En février 2023, Alexandre reçoit l’information qu’un cargo doit partir de Martinique en direction de La Rochelle. Il faut donc naviguer vers le sud, depuis la Guadeloupe, en contournant la Dominique par l’Ouest, une route moins risquée étant donnée la faiblesse structurelle du bateau. Dans la pétole, la navigation dure deux jours de plus que prévu. Arrivé en Martinique, nouvelle péripétie : les mouvements sociaux contre la réforme des retraites bloquent le port de La Rochelle. Le cargo doit être dérouté vers Brest. Qu’importe. Une ultime navigation périlleuse permettra à l’Imoca de revoir la baie des Sables le 18 avril, avant une présentation au public le 1er mai. À la barre, c’est son premier skipper, Titouan Lamazou, qui remonte le chenal.

Challenge

Dans les mois qui suivent, alors que le bateau est au port, Alexandre consacre l’intégralité de son temps libre à tout démonter avant sa mise en chantier, le 12 septembre. Le navire est confié à Eole Performance, l’entreprise fondée par Benjamin et Marcel Dutreux à Port-Bourgenay, à même de « restaurer ce monument du patrimoine maritime dans les règles de l’art » tout en conservant un maximum de pièces d’origine, garantes de l’âme du bateau. Le bateau doit être prêt pour escorter la flamme olympique, qui fait étape aux Sables d’Olonne le 4 juin 2024. Un délai extrêmement serré, mais qui ne fait pas peur à Marcel Dutreux, en charge du chantier : « nous sommes des spécialistes de la rénovation, on a les compétences de la course au large, et on adore les défis un peu fous. C’était donc naturel qu’on s’engage à fond dans ce projet. Et puis quel beau challenge que de rénover le bateau qui a gagné le premier Vendée Globe ! ».

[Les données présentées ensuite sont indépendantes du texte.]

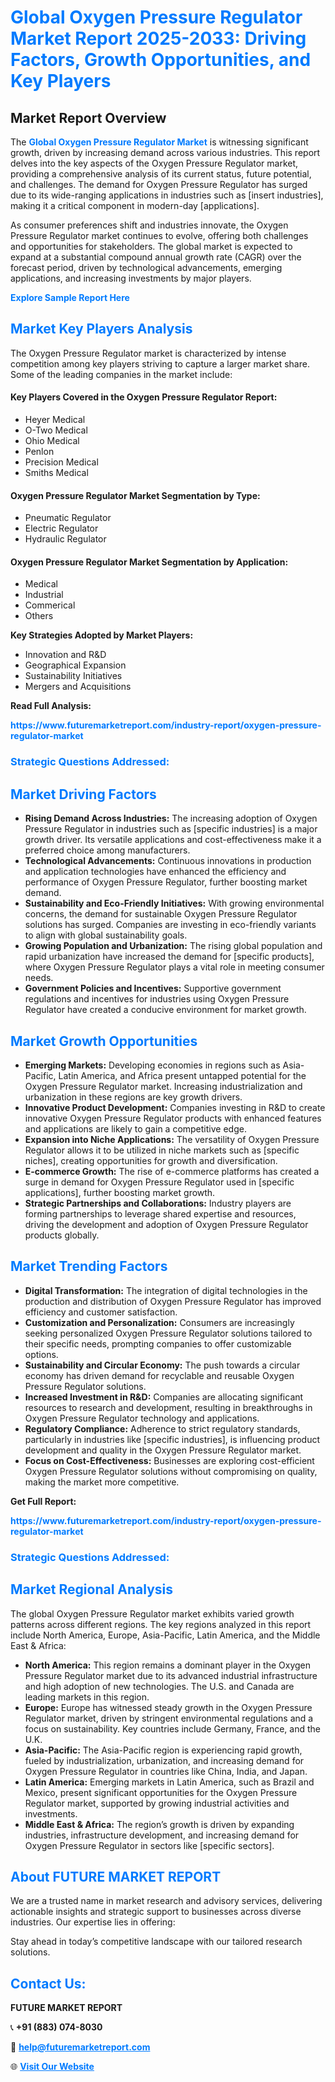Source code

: <h1 style="color: #007BFF;">Global Oxygen Pressure Regulator Market Report 2025-2033: Driving Factors, Growth Opportunities, and Key Players</h1>

<section id="overview">
<h2>Market Report Overview</h2>
<p>The <a href="https://www.futuremarketreport.com/industry-report/oxygen-pressure-regulator-market" style="color: #007BFF; text-decoration: none;"><strong>Global Oxygen Pressure Regulator Market</strong></a> is witnessing significant growth, driven by increasing demand across various industries. This report delves into the key aspects of the Oxygen Pressure Regulator market, providing a comprehensive analysis of its current status, future potential, and challenges. The demand for Oxygen Pressure Regulator has surged due to its wide-ranging applications in industries such as [insert industries], making it a critical component in modern-day [applications].</p>
<p>As consumer preferences shift and industries innovate, the Oxygen Pressure Regulator market continues to evolve, offering both challenges and opportunities for stakeholders. The global market is expected to expand at a substantial compound annual growth rate (CAGR) over the forecast period, driven by technological advancements, emerging applications, and increasing investments by major players.</p>
</section>

<section id="overview">
<p><a href="https://www.futuremarketreport.com/request-sample/reportId=53300" style="color: #007BFF; text-decoration: none;"><strong>Explore Sample Report Here</strong></a></p>
</section>

<section id="key-players">
<h2 style="color: #007BFF;">Market Key Players Analysis</h2>
<p>The Oxygen Pressure Regulator market is characterized by intense competition among key players striving to capture a larger market share. Some of the leading companies in the market include:</p>
<h4>Key Players Covered in the Oxygen Pressure Regulator Report:</h4>
<ul><li>Heyer Medical</li><li>O-Two Medical</li><li>Ohio Medical</li><li>Penlon</li><li>Precision Medical</li><li>Smiths Medical</li></ul>
<h4>Oxygen Pressure Regulator Market Segmentation by Type:</h4>
<ul><li>Pneumatic Regulator</li><li>Electric Regulator</li><li>Hydraulic Regulator</li></ul>

<h4>Oxygen Pressure Regulator Market Segmentation by Application:</h4>
<ul><li>Medical</li><li>Industrial</li><li>Commerical</li><li>Others</li></ul>
<p><strong>Key Strategies Adopted by Market Players:</strong></p>
<ul>
<li>Innovation and R&D</li>
<li>Geographical Expansion</li>
<li>Sustainability Initiatives</li>
<li>Mergers and Acquisitions</li>
</ul>
</section>

<section>
<p><strong>Read Full Analysis: </strong></p><a href="https://www.futuremarketreport.com/industry-report/oxygen-pressure-regulator-market" style="color: #007BFF; text-decoration: none;"><strong>https://www.futuremarketreport.com/industry-report/oxygen-pressure-regulator-market</strong></a>
<h3 style="color: #007BFF;">Strategic Questions Addressed:</h3>
</section>

<section id="driving-factors">
<h2 style="color: #007BFF;">Market Driving Factors</h2>
<ul>
<li><strong>Rising Demand Across Industries:</strong> The increasing adoption of Oxygen Pressure Regulator in industries such as [specific industries] is a major growth driver. Its versatile applications and cost-effectiveness make it a preferred choice among manufacturers.</li>
<li><strong>Technological Advancements:</strong> Continuous innovations in production and application technologies have enhanced the efficiency and performance of Oxygen Pressure Regulator, further boosting market demand.</li>
<li><strong>Sustainability and Eco-Friendly Initiatives:</strong> With growing environmental concerns, the demand for sustainable Oxygen Pressure Regulator solutions has surged. Companies are investing in eco-friendly variants to align with global sustainability goals.</li>
<li><strong>Growing Population and Urbanization:</strong> The rising global population and rapid urbanization have increased the demand for [specific products], where Oxygen Pressure Regulator plays a vital role in meeting consumer needs.</li>
<li><strong>Government Policies and Incentives:</strong> Supportive government regulations and incentives for industries using Oxygen Pressure Regulator have created a conducive environment for market growth.</li>
</ul>
</section>

<section id="growth-opportunities">
<h2 style="color: #007BFF;">Market Growth Opportunities</h2>
<ul>
<li><strong>Emerging Markets:</strong> Developing economies in regions such as Asia-Pacific, Latin America, and Africa present untapped potential for the Oxygen Pressure Regulator market. Increasing industrialization and urbanization in these regions are key growth drivers.</li>
<li><strong>Innovative Product Development:</strong> Companies investing in R&D to create innovative Oxygen Pressure Regulator products with enhanced features and applications are likely to gain a competitive edge.</li>
<li><strong>Expansion into Niche Applications:</strong> The versatility of Oxygen Pressure Regulator allows it to be utilized in niche markets such as [specific niches], creating opportunities for growth and diversification.</li>
<li><strong>E-commerce Growth:</strong> The rise of e-commerce platforms has created a surge in demand for Oxygen Pressure Regulator used in [specific applications], further boosting market growth.</li>
<li><strong>Strategic Partnerships and Collaborations:</strong> Industry players are forming partnerships to leverage shared expertise and resources, driving the development and adoption of Oxygen Pressure Regulator products globally.</li>
</ul>
</section>

<section id="trending-factors">
<h2 style="color: #007BFF;">Market Trending Factors</h2>
<ul>
<li><strong>Digital Transformation:</strong> The integration of digital technologies in the production and distribution of Oxygen Pressure Regulator has improved efficiency and customer satisfaction.</li>
<li><strong>Customization and Personalization:</strong> Consumers are increasingly seeking personalized Oxygen Pressure Regulator solutions tailored to their specific needs, prompting companies to offer customizable options.</li>
<li><strong>Sustainability and Circular Economy:</strong> The push towards a circular economy has driven demand for recyclable and reusable Oxygen Pressure Regulator solutions.</li>
<li><strong>Increased Investment in R&D:</strong> Companies are allocating significant resources to research and development, resulting in breakthroughs in Oxygen Pressure Regulator technology and applications.</li>
<li><strong>Regulatory Compliance:</strong> Adherence to strict regulatory standards, particularly in industries like [specific industries], is influencing product development and quality in the Oxygen Pressure Regulator market.</li>
<li><strong>Focus on Cost-Effectiveness:</strong> Businesses are exploring cost-efficient Oxygen Pressure Regulator solutions without compromising on quality, making the market more competitive.</li>
</ul>
</section>

<section>
<p><strong>Get Full Report: </strong></p><a href="https://www.futuremarketreport.com/industry-report/oxygen-pressure-regulator-market" style="color: #007BFF; text-decoration: none;"><strong>https://www.futuremarketreport.com/industry-report/oxygen-pressure-regulator-market</strong></a>
<h3 style="color: #007BFF;">Strategic Questions Addressed:</h3>
</section>


<section id="regional-analysis">
<h2 style="color: #007BFF;">Market Regional Analysis</h2>
<p>The global Oxygen Pressure Regulator market exhibits varied growth patterns across different regions. The key regions analyzed in this report include North America, Europe, Asia-Pacific, Latin America, and the Middle East & Africa:</p>
<ul>
<li><strong>North America:</strong> This region remains a dominant player in the Oxygen Pressure Regulator market due to its advanced industrial infrastructure and high adoption of new technologies. The U.S. and Canada are leading markets in this region.</li>
<li><strong>Europe:</strong> Europe has witnessed steady growth in the Oxygen Pressure Regulator market, driven by stringent environmental regulations and a focus on sustainability. Key countries include Germany, France, and the U.K.</li>
<li><strong>Asia-Pacific:</strong> The Asia-Pacific region is experiencing rapid growth, fueled by industrialization, urbanization, and increasing demand for Oxygen Pressure Regulator in countries like China, India, and Japan.</li>
<li><strong>Latin America:</strong> Emerging markets in Latin America, such as Brazil and Mexico, present significant opportunities for the Oxygen Pressure Regulator market, supported by growing industrial activities and investments.</li>
<li><strong>Middle East & Africa:</strong> The region’s growth is driven by expanding industries, infrastructure development, and increasing demand for Oxygen Pressure Regulator in sectors like [specific sectors].</li>
</ul>
</section>

<footer>
<h2 style="color: #007BFF;">About FUTURE MARKET REPORT</h2>
<p>We are a trusted name in market research and advisory services, delivering actionable insights and strategic support to businesses across diverse industries. Our expertise lies in offering:</p>

<p>Stay ahead in today’s competitive landscape with our tailored research solutions.</p>

<h2 style="color: #007BFF;">Contact Us:</h2>
<p><strong>FUTURE MARKET REPORT</strong></p>
<p>📞 <strong>+91 (883) 074-8030</strong></p>
<p>📧 <strong><a href="mailto:help@futuremarketreport.com" style="color: #007BFF;">help@futuremarketreport.com</a></strong></p>
<p>🌐 <strong><a href="https://www.futuremarketreport.com/" style="color: #007BFF;">Visit Our Website</a></strong></p>
</footer>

Du côté d’Eole Performance, on s’active donc, en suivant un principe simple : « rendre ce voilier de 30 ans facile à naviguer, et faire en sorte qu’il dure 30 ans de plus ». Mais l’expertise de l’ensemble de la structure est implacable : « le pont était complètement HS. Dès qu’on marchait dessus, il s’enfonçait de partout. Sans sauver le pont, on ne pourrait pas sauver le bateau ». Exit donc la première peau, en balsa. Dessous, les mousses sont refaites et des renforts pour le futur accastillage sont posés. Puis une « nouvelle peau en carbone est installée ». Une concession à la modernité qui consolide et allège la structure. La remise en état se poursuit, et le chantier avance. Alexandre Treillard vient aussi travailler sur le bateau, et y passe tous ses week-ends. Un gain de temps précieux.

Miracle

Car ce « refit » est une course contre la montre, tant les dégâts sont nombreux. « C’est un miracle que le bateau soit arrivé jusque-là entier. Le pied de mât était littéralement pourri, un coup de marteau a suffi à le faire tomber… Le mât aurait pu transpercer le bateau. » Dans la coque, même scénario : « là aussi, tout était pourri. Un énorme défi, il a fallu tout refaire à base de composite pur. » Partout, l’équipe ponce, peint, fixe, applique de la résine. Le gréement est changé, la quille refaite entièrement à neuf. Pour autant, l’aspect général du voilier n’est pas dénaturé.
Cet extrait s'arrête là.